Margaret Marshall is a prophet in our day. In 2003 she was the chief justice of the Supreme Judicial Court of the Commonwealth, and it was from her mind that these words came: “The Massachusetts Constitution affirms the dignity and equality of all individuals. It forbids the creation of second-class citizens.” That was her answer, in the Goodridge decision, to the question of whether all people, or only some people, should have access to the institution and legal protections of marriage. 

For me, another prophet of our time is Dorothy Day, the cofounder of the Catholic Worker. She is largely forgotten now, which is all the more sad because her words and witness spoke eloquently against exactly the kind of economic inequality that is tearing apart our communities and our social contract. 

Day knew the experience of being wildly popular and celebrated by popular culture, and she also knew the experience of being abandoned by those who had flocked to her exactly because the absolute consistency of her love for the poor and the marginalized made them regard her as communist, or anarchist, or pacifist, or something else they could not understand.

•  •  •

Martin Luther King never claimed to be a prophet; just a preacher. Margaret Marshall never claimed to be a prophet; just a lawyer and a jurist. Dorothy Day never claimed to be a prophet; just a journalist and a writer. The power of their prophetic witness is clearer to us because we can see in retrospect the distance between the humility of their claims and the extent of their impact.

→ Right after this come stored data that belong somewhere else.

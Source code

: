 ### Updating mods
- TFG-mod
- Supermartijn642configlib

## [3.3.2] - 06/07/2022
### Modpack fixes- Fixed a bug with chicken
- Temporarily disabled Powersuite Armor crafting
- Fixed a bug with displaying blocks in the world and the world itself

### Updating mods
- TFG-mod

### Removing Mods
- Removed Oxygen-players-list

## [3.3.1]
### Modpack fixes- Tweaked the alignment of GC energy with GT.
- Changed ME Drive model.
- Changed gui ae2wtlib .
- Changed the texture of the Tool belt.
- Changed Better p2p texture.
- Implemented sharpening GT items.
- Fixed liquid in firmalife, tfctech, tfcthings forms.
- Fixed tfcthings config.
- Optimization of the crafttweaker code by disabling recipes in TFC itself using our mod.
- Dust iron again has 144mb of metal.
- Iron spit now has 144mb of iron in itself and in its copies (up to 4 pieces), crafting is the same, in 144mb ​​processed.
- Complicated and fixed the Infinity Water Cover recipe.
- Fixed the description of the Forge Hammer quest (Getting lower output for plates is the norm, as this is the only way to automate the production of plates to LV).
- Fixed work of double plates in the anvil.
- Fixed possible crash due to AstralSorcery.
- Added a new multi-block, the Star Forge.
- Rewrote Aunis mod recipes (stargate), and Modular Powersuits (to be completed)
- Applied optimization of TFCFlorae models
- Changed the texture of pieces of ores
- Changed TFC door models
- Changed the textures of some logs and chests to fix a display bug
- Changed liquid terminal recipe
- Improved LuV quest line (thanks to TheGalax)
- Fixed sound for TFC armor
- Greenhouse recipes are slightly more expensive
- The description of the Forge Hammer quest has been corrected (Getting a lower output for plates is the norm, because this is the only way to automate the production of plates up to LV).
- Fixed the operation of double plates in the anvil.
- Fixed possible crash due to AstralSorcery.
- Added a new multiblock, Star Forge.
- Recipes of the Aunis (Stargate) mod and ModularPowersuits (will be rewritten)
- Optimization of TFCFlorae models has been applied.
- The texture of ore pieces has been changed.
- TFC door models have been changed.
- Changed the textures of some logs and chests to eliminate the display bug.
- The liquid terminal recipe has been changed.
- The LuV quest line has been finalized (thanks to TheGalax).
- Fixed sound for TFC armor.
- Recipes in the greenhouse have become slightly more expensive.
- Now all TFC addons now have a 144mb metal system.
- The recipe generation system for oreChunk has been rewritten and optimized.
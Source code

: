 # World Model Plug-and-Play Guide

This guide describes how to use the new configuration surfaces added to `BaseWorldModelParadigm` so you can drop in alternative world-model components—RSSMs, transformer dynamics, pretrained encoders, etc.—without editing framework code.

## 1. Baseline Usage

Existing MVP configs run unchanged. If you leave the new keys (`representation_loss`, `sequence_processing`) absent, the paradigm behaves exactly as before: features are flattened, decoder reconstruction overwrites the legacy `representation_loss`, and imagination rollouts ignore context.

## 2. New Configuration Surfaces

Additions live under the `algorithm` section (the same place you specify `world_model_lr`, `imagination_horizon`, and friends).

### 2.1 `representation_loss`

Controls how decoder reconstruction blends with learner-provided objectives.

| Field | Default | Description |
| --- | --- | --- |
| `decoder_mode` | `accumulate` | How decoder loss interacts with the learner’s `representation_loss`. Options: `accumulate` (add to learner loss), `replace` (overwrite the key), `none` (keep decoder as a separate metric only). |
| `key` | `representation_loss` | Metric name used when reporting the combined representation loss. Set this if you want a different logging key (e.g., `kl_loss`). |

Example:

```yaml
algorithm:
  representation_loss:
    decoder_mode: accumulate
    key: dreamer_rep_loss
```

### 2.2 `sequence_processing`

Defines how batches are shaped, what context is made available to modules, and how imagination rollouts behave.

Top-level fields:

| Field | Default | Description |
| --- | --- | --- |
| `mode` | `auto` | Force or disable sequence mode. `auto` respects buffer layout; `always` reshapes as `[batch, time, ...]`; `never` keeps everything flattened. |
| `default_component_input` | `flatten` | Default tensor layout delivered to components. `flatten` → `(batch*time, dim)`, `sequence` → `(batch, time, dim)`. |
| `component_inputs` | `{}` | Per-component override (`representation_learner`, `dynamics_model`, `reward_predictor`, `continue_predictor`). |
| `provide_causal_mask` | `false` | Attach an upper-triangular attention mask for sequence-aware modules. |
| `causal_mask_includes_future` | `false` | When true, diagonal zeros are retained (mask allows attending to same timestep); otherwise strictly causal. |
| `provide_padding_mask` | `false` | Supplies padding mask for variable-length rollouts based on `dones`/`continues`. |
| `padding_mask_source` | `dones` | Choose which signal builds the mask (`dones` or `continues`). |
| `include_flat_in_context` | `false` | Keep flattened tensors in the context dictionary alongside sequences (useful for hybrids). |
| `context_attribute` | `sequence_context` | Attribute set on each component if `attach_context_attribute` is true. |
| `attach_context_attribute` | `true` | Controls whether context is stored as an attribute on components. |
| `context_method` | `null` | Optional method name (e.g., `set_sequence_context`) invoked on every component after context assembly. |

And so we should be cautious indeed in claiming the prophet’s mantle. A prophet’s reward, as Jesus reminds the crowd, is by no means a comfortable one; and while we may imagine ourselves prepared to accept it, the title is not a distinction for us to assert for ourselves.  For most of us, the better part of wisdom, and the greater part of ministry, lies in the simpler task of discerning with clarity our own vocations, and then pursuing them, whatever they may be, in ways that reveal God’s work within us. Amen.